Half a year ago I offered to surrender my shares to satisfy the claims against the company. However, another way was chosen – that of a selective application of the laws, of retroactively imposing new legal standards and interpretations, of a straightforward and public destruction of the business community’s confidence in arbitration courts and any authority in general.

The coordination and utter shamelessness of the measures taken by tax, law-enforcement and judicial organs and by companies linked to the government, as well as the unmitigated pressures put on managers and employees of the company whose only crime was that they once worked under Khodorkovsky, leave no doubt that the whole process was concocted…

It has become clear that not only political interests are involved, but others as well, since the methods used harm both the reputation of the authorities and the national economy. But those who concocted this affair don’t seem to care about such trifles.

The issue today is not the fate of Yukos. It is probably impossible to save the company. The question is what lessons will the country and society draw from the Yukos case, whose finale has become the most senseless and destructive event for the national economy in all the time President Vladimir Putin has been in office…
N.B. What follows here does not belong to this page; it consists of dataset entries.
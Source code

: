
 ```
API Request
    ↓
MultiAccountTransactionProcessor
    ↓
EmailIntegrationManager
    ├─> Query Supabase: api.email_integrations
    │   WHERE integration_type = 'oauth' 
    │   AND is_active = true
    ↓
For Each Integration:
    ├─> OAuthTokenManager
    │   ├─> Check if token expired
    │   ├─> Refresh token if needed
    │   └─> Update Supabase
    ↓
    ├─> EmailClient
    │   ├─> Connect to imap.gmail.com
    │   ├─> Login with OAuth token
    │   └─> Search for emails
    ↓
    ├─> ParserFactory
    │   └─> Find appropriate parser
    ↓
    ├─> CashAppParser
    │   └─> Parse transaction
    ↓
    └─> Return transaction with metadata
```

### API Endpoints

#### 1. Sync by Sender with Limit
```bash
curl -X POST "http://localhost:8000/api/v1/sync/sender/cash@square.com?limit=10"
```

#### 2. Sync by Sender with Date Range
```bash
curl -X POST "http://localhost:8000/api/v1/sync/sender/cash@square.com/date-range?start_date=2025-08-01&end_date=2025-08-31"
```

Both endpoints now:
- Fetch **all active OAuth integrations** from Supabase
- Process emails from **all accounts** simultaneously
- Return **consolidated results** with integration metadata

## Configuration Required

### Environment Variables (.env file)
Yes, over the past year, the $15 billion fortune of which Forbes wrote has almost reached zero, and it will soon become absolute zero. But I understood that this would happen, and I asked only that the company and its minority shareholders not be touched, since I felt a direct responsibility before the 150,000 Yukos employees, the 500,000 members of their families and the 30 million residents of cities and towns who depend on the smooth and uninterrupted operation of Yukos enterprises…

In 1995, when I and my team took over Yukos, the company was losing money, it had not paid wages for six months, and it was $3 billion in arrears on debt payments. Yukos was operating in only nine regions of Russia, extracting 40 million tons of oil a year, and the production was constantly falling.

By 2003, there were already Yukos operations in 50 Russian regions, annual oil production amounted to 80 million tons and was growing. Yukos was paying high and regular wages: up to 7,000 rubles a month in European Russia and up to 30,000 rubles in Siberia. The company was the second largest taxpayer in the country (after Gazprom), accounting for almost 5 percent of the federal budget.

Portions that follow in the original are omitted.